Task prompt:
The copy you return should hold only the lines from the top of the data below through the line with "- [License](#license)", each duplicated exactly and with no pictures.

Listed entries:
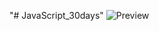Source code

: ﻿"# JavaScript_30days" 
![Preview](https://raw.githubusercontent.com/Nesmark/JavaScript_30days/master/25day/screenshot.png)
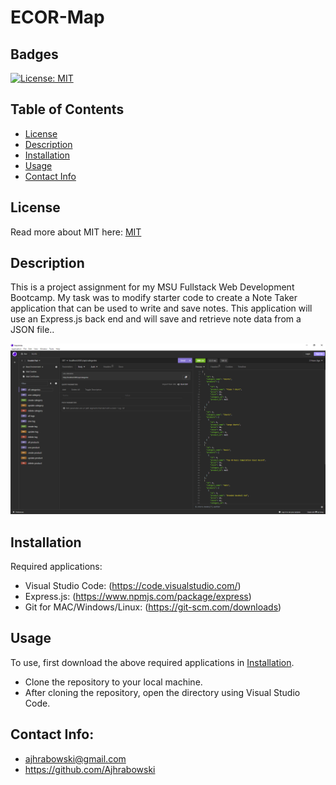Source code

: # ECOR-Map

## Badges

[![License: MIT](https://img.shields.io/badge/License-MIT-yellow.svg)](https://opensource.org/licenses/MIT)

## Table of Contents

- [License](#license)
- [Description](#description)
- [Installation](#installation)
- [Usage](#usage)
- [Contact Info](#contact-info)

## License

Read more about MIT here:
[MIT](https://opensource.org/licenses/MIT)

## Description

This is a project assignment for my MSU Fullstack Web Development Bootcamp. My task was to modify starter code to create a Note Taker application that can be used to write and save notes. This application will use an Express.js back end and will save and retrieve note data from a JSON file..

![Alt text](<Assets/E-commerce Back End Screenshot.png>)

## Installation

Required applications:
- Visual Studio Code: (https://code.visualstudio.com/)
- Express.js: (https://www.npmjs.com/package/express)
- Git for MAC/Windows/Linux: (https://git-scm.com/downloads)

## Usage

To use, first download the above required applications in [Installation](#installation).

- Clone the repository to your local machine.
- After cloning the repository, open the directory using Visual Studio Code. 


## Contact Info: 

* ajhrabowski@gmail.com
* https://github.com/Ajhrabowski


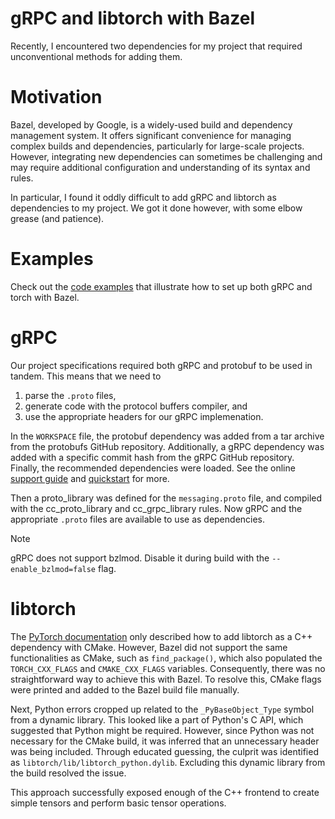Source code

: # gRPC and libtorch with Bazel
Recently, I encountered two dependencies for my project that required unconventional methods for adding them.
# Motivation

Bazel, developed by Google, is a widely-used build and dependency management system. It offers significant convenience for managing complex builds and dependencies, particularly for large-scale projects. However, integrating new dependencies can sometimes be challenging and may require additional configuration and understanding of its syntax and rules.

In particular, I found it oddly difficult to add gRPC and libtorch as dependencies to my project. We got it done however, with some elbow grease (and patience).
# Examples

Check out the [code examples](https://github.com/GroupLabs/examples/tree/main/gRPC-and-libtorch-with-Bazel) that illustrate how to set up both gRPC and torch with Bazel.
# gRPC

Our project specifications required both gRPC and protobuf to be used in tandem. This means that we need to
1. parse the `.proto` files,
2. generate code with the protocol buffers compiler, and
3. use the appropriate headers for our gRPC implemenation.

In the `WORKSPACE` file, the protobuf dependency was added from a tar archive from the protobufs GitHub repository. Additionally, a gRPC dependency was added with a specific commit hash from the gRPC GitHub repository. Finally, the recommended dependencies were loaded. See the online [support guide](https://grpc.github.io/grpc/core/md_doc_bazel_support.html) and [quickstart](https://grpc.io/docs/languages/cpp/quickstart/) for more.

Then a proto_library was defined for the `messaging.proto` file, and compiled with the cc_proto_library and cc_grpc_library rules. Now gRPC and the appropriate `.proto` files are available to use as dependencies.

>[!NOTE]
> gRPC does not support bzlmod. Disable it during build with the `--enable_bzlmod=false` flag.
# libtorch

The [PyTorch documentation](https://pytorch.org/cppdocs/installing.html) only described how to add libtorch as a C++ dependency with CMake. However, Bazel did not support the same functionalities as CMake, such as `find_package()`, which also populated the `TORCH_CXX_FLAGS` and `CMAKE_CXX_FLAGS` variables. Consequently, there was no straightforward way to achieve this with Bazel. To resolve this, CMake flags were printed and added to the Bazel build file manually.

Next, Python errors cropped up related to the `_PyBaseObject_Type` symbol from a dynamic library. This looked like a part of Python's C API, which suggested that Python might be required. However, since Python was not necessary for the CMake build, it was inferred that an unnecessary header was being included. Through educated guessing, the culprit was identified as `libtorch/lib/libtorch_python.dylib`. Excluding this dynamic library from the build resolved the issue.

This approach successfully exposed enough of the C++ frontend to create simple tensors and perform basic tensor operations.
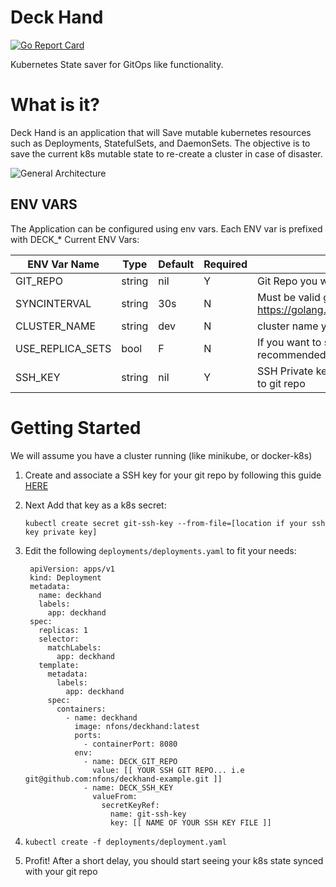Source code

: # Deck Hand
[![Go Report Card](https://goreportcard.com/badge/github.com/nfons/deckhand)](https://goreportcard.com/report/github.com/nfons/deckhand)

Kubernetes State saver for GitOps like functionality.


# What is it?
Deck Hand is an application that will Save mutable kubernetes resources such as Deployments, StatefulSets, and DaemonSets.
The objective is to save the current k8s mutable state to re-create a cluster in case of disaster.

![General Architecture](https://imgur.com/a/lHnZkeJ)

## ENV VARS
The Application can be configured using env vars. Each ENV var is prefixed with DECK_*
Current ENV Vars:


| ENV Var Name  | Type  |  Default | Required  |  Comment |
|---|---|---|---|---|
|  GIT_REPO |  string | nil   | Y  | Git Repo you want to save states to   |
|  SYNCINTERVAL | string   | 30s   | N  | Must be valid go time parse duration format  https://golang.org/pkg/time/#ParseDuration |
|  CLUSTER_NAME | string  | dev  | N  |  cluster name you wnat to save under  |
| USE_REPLICA_SETS| bool | F | N |  If you want to save replica sets as well (not recommended) ||
|SSH_KEY | string | nil | Y| SSH Private key you want to use to connect to git repo |


# Getting Started

We will assume you have a cluster running (like minikube, or docker-k8s)

1. Create and associate a SSH key for your git repo by following this guide [HERE](https://help.github.com/articles/generating-a-new-ssh-key-and-adding-it-to-the-ssh-agent/)
2. Next Add that key  as a k8s secret:

    `kubectl create secret git-ssh-key --from-file=[location if your ssh key private key]`
3. Edit the following `deployments/deployments.yaml` to fit your needs:

        apiVersion: apps/v1
        kind: Deployment
        metadata:
          name: deckhand
          labels:
            app: deckhand
        spec:
          replicas: 1
          selector:
            matchLabels:
              app: deckhand
          template:
            metadata:
              labels:
                app: deckhand
            spec:
              containers:
                - name: deckhand
                  image: nfons/deckhand:latest
                  ports:
                    - containerPort: 8080
                  env:
                    - name: DECK_GIT_REPO
                      value: [[ YOUR SSH GIT REPO... i.e git@github.com:nfons/deckhand-example.git ]]
                    - name: DECK_SSH_KEY
                      valueFrom:
                        secretKeyRef:
                          name: git-ssh-key
                          key: [[ NAME OF YOUR SSH KEY FILE ]]

4. `kubectl create -f deployments/deployment.yaml`

5. Profit! After a short delay, you should start seeing your k8s state synced with your git repo



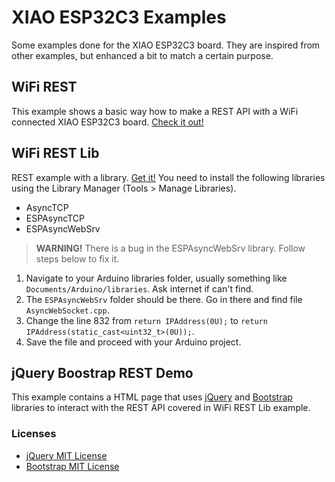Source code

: # XIAO ESP32C3 Examples

Some examples done for the XIAO ESP32C3 board. They are inspired from other examples, but enhanced a bit to match a certain purpose.

## WiFi REST

This example shows a basic way how to make a REST API with a WiFi connected XIAO ESP32C3 board. [Check it out!](WiFi_REST/WiFi_REST.ino)

## WiFi REST Lib

REST example with a library. [Get it!](WiFi_REST_Lib/WiFi_REST_Lib.ino) You need to install the following libraries using the Library Manager (Tools > Manage Libraries).

- AsyncTCP
- ESPAsyncTCP
- ESPAsyncWebSrv

> **WARNING!** There is a bug in the ESPAsyncWebSrv library. Follow steps below to fix it.

1. Navigate to your Arduino libraries folder, usually something like `Documents/Arduino/libraries`. Ask internet if can't find.
2. The `ESPAsyncWebSrv` folder should be there. Go in there and find file `AsyncWebSocket.cpp`.
3. Change the line 832 from `return IPAddress(0U);` to `return IPAddress(static_cast<uint32_t>(0U));`.
4. Save the file and proceed with your Arduino project.

## jQuery Boostrap REST Demo

This example contains a HTML page that uses [jQuery](https://jquery.com/) and [Bootstrap](https://getbootstrap.com/) libraries to interact with the REST API covered in WiFi REST Lib example. 

### Licenses

- [jQuery MIT License](https://github.com/jquery/jquery/blob/main/LICENSE.txt)
- [Bootstrap MIT License](https://github.com/twbs/bootstrap/blob/main/LICENSE)

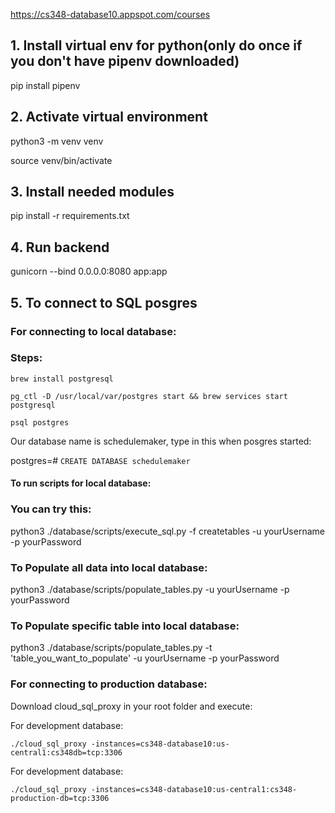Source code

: https://cs348-database10.appspot.com/courses


## 1. Install virtual env for python(only do once if you don't have pipenv downloaded)
pip install pipenv

## 2. Activate virtual environment
python3 -m venv venv

source venv/bin/activate

## 3. Install needed modules
pip install -r requirements.txt

## 4. Run backend
gunicorn --bind 0.0.0.0:8080 app:app


## 5. To connect to SQL posgres
### For connecting to local database:

### Steps: 
`brew install postgresql`

`pg_ctl -D /usr/local/var/postgres start && brew services start postgresql`

`psql postgres`

Our database name is schedulemaker, type in this when posgres started:

postgres=# `CREATE DATABASE schedulemaker`


#### To run scripts for local database:

### You can try this:
python3 ./database/scripts/execute_sql.py -f createtables -u yourUsername -p yourPassword

### To Populate all data into local database:
python3 ./database/scripts/populate_tables.py -u yourUsername -p yourPassword

### To Populate specific table into local database:
python3 ./database/scripts/populate_tables.py -t 'table_you_want_to_populate' -u yourUsername -p yourPassword


### For connecting to production database:
Download cloud_sql_proxy in your root folder and execute:

For development database:

`./cloud_sql_proxy -instances=cs348-database10:us-central1:cs348db=tcp:3306`

For development database:

`./cloud_sql_proxy -instances=cs348-database10:us-central1:cs348-production-db=tcp:3306`

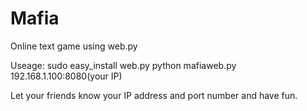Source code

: Mafia
=====

Online text game using web.py

Useage:
sudo easy_install web.py
python mafiaweb.py 192.168.1.100:8080(your IP)

Let your friends know your IP address and port number and have fun.

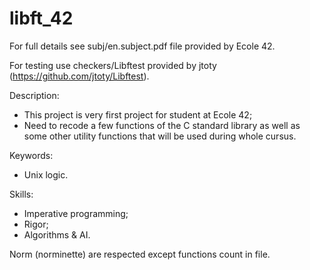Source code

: # libft_42

For full details see subj/en.subject.pdf file provided by Ecole 42.

For testing use checkers/Libftest provided by jtoty (https://github.com/jtoty/Libftest).

Description:
- This project is very first project for student at Ecole 42;
- Need to recode a few functions of the C standard library as well as some other utility functions that will be used during whole cursus.

Keywords:
- Unix logic.

Skills:
- Imperative programming;
- Rigor;
- Algorithms & AI.

Norm (norminette) are respected except functions count in file.
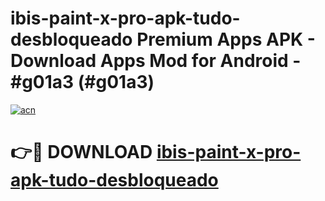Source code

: # ibis-paint-x-pro-apk-tudo-desbloqueado Premium Apps APK - Download Apps Mod for Android - #g01a3 (#g01a3)

[![acn](https://github.com/user-attachments/assets/0f9c940e-d8b0-45ae-aac7-cd30a18b3e1c)](https://apps.libra.edu.pl/?title=ibis-paint-x-pro-apk-tudo-desbloqueado&ref=10FE)

# 👉🔴 DOWNLOAD [ibis-paint-x-pro-apk-tudo-desbloqueado](https://apps.libra.edu.pl/?title=ibis-paint-x-pro-apk-tudo-desbloqueado&ref=10FE)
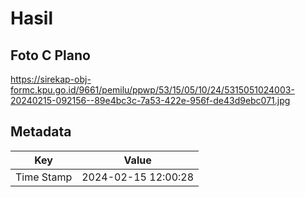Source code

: # Hasil

## Foto C Plano

https://sirekap-obj-formc.kpu.go.id/9661/pemilu/ppwp/53/15/05/10/24/5315051024003-20240215-092156--89e4bc3c-7a53-422e-956f-de43d9ebc071.jpg


## Metadata

| Key        | Value               |
| ---------- | ------------------- |
| Time Stamp | 2024-02-15 12:00:28 |



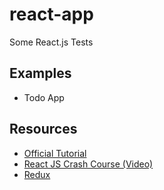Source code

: # react-app
Some React.js Tests

## Examples
* Todo App

## Resources
* [Official Tutorial](https://reactjs.org/tutorial/tutorial.html)
* [React JS Crash Course (Video)](https://www.youtube.com/watch?v=A71aqufiNtQ&t=872s)
* [Redux](https://redux.js.org/)
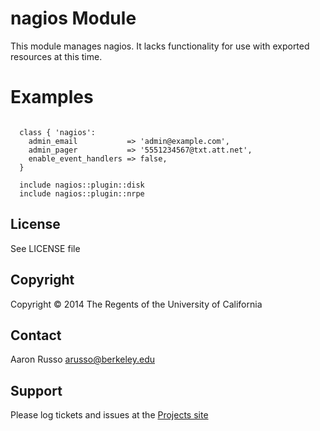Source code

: # nagios Module #

This module manages nagios. It lacks functionality for use with exported
resources at this time.

# Examples #

<pre><code>
  class { 'nagios':
    admin_email           => 'admin@example.com',
    admin_pager           => '5551234567@txt.att.net',
    enable_event_handlers => false,
  }

  include nagios::plugin::disk
  include nagios::plugin::nrpe
</code></pre>
 
License
-------

See LICENSE file

Copyright
---------

Copyright &copy; 2014 The Regents of the University of California

Contact
-------

Aaron Russo <arusso@berkeley.edu>

Support
-------

Please log tickets and issues at the
[Projects site](https://github.com/arusso/puppet-nagios/issues/)

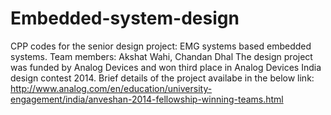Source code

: # Embedded-system-design

CPP codes for the senior design project: EMG systems based embedded systems.
Team members: Akshat Wahi, Chandan Dhal
The design project was funded by Analog Devices and won third place in Analog Devices India design contest 2014.
Brief details of the project availabe in the below link:
http://www.analog.com/en/education/university-engagement/india/anveshan-2014-fellowship-winning-teams.html
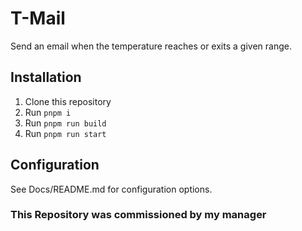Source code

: # T-Mail

Send an email when the temperature reaches or exits a given range.

## Installation

1.  Clone this repository
2.  Run `pnpm i`
3.  Run `pnpm run build`
4.  Run `pnpm run start`

## Configuration

See Docs/README.md for configuration options.


### This Repository was commissioned by my manager
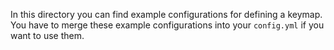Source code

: In this directory you can find example configurations for defining a keymap. You have to merge these example configurations
into your `config.yml` if you want to use them.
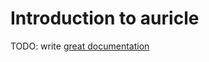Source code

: # Introduction to auricle

TODO: write [great documentation](http://jacobian.org/writing/what-to-write/)
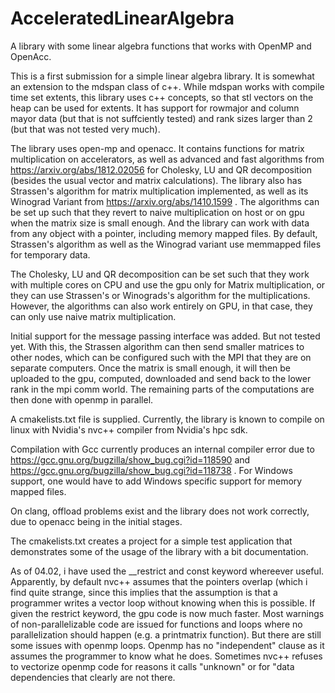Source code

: # AcceleratedLinearAlgebra
A library with some linear algebra functions that works with OpenMP and OpenAcc.

This is a first submission for a simple linear algebra library. It is somewhat an extension to the mdspan class of c++.
While mdspan works with compile time set extents, this library uses c++ concepts, so that stl vectors on the heap can be used for extents.
It has support for rowmajor and column mayor data (but that is not suffciently tested) and rank sizes larger than 2 (but that was not tested very much).

The library uses open-mp and openacc. It contains functions for matrix multiplication on accelerators, as well as advanced and fast algorithms from https://arxiv.org/abs/1812.02056 for Cholesky, LU and QR decomposition (besides the usual vector and matrix calculations). The library also has Strassen's algorithm for matrix multiplication implemented, as well as its Winograd Variant from https://arxiv.org/abs/1410.1599 . The algorithms can be set up such that they revert to naive multiplication on host or on gpu when the matrix size is small enough. And the library can work with data from any object with a pointer, including memory mapped files. By default, Strassen's algorithm as well as the Winograd variant use memmapped files for temporary data.


The Cholesky, LU and QR decomposition can be set such that they work with multiple cores on CPU and use the gpu only for Matrix multiplication, or they can use Strassen's or Winograds's algorithm for the multiplications. However, the algorithms can also work entirely on GPU, in that case, they can only use naive matrix multiplication.

Initial support for the message passing interface was added. But not tested yet. With this, the Strassen algorithm can then send smaller matrices to other nodes, which can be configured such with the MPI that they are on separate computers. Once the matrix is small enough, it will then be uploaded to the gpu, computed, downloaded and send back to the lower rank in the mpi comm world. The remaining parts of the computations are then done with openmp in parallel.

A cmakelists.txt file is supplied. Currently, the library is known to compile on linux with Nvidia's nvc++ compiler from Nvidia's hpc sdk.

Compilation with Gcc currently produces an internal compiler error due to https://gcc.gnu.org/bugzilla/show_bug.cgi?id=118590 and https://gcc.gnu.org/bugzilla/show_bug.cgi?id=118738 . For Windows support, one would have to add Windows specific support for memory mapped files. 

On clang, offload problems exist and the library does not work correctly, due to openacc being in the initial stages.

The cmakelists.txt creates a project for a simple test application that demonstrates some of the usage of the library with a bit documentation.

As of 04.02, i have used the __restrict and const keyword whereever useful. Apparently, by default nvc++ assumes that the pointers overlap (which i find quite strange, since this implies that the assumption is that a programmer writes a vector loop without knowing when this is possible. If given the restrict keyword, the gpu code is now much faster. Most warnings of non-parallelizable code are issued for functions and loops where no parallelization should happen (e.g. a printmatrix function). But there are still some issues with openmp loops. Openmp has no "independent" clause as it assumes the programmer to know what he does. Sometimes nvc++ refuses to vectorize openmp code for reasons it calls "unknown" or for "data dependencies that clearly are not there.
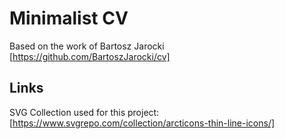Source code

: # Minimalist CV

Based on the work of Bartosz Jarocki [https://github.com/BartoszJarocki/cv]

## Links

SVG Collection used for this project: [https://www.svgrepo.com/collection/arcticons-thin-line-icons/]
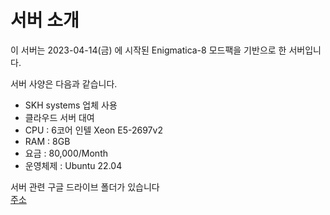 # 서버 소개

이 서버는 2023-04-14(금) 에 시작된 
Enigmatica-8 모드팩을 기반으로 한 서버입니다.

서버 사양은 다음과 같습니다.

- SKH systems 업체 사용
- 클라우드 서버 대여
- CPU : 6코어 인텔 Xeon E5-2697v2
- RAM : 8GB
- 요금 : 80,000/Month
- 운영체제 : Ubuntu 22.04


서버 관련 구글 드라이브 폴더가 있습니다  
[주소](https://drive.google.com/drive/folders/1-_dD33YMMIZKC2793sm9-OWfFG5rsxvg?usp=share_link)
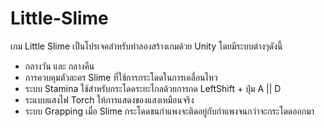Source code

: # Little-Slime
เกม Little Slime เป็นโปรเจคสำหรับทำลองสร้างเกมด้วย Unity โดยมีระบบต่างๆดังนี้
- กลางวัน และ กลางคืน
- การควบคุมตัวละคร Slime ที่ใช้การกระโดดในการเคลื่อนไหว
- ระบบ Stamina ใช้สำหรับกระโดดระยะไกลด้วยการกด LeftShift + ปุ่ม A || D
- ระแบบแสงไฟ Torch ให้การแสดงของแสงเหมือนจริง
- ระบบ Grapping เมื่อ Slime กระโดดชนกำแพงจะติดอยู่กับกำแพงจนกว่าจะกระโดดออกมา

Exercise output:
Source code

: ﻿"# JavaScript_30days" 
![Preview](https://raw.githubusercontent.com/Nesmark/JavaScript_30days/master/25day/screenshot.png)
Source code

: # ECOR-Map

## Badges

[![License: MIT](https://img.shields.io/badge/License-MIT-yellow.svg)](https://opensource.org/licenses/MIT)

## Table of Contents

- [License](#license)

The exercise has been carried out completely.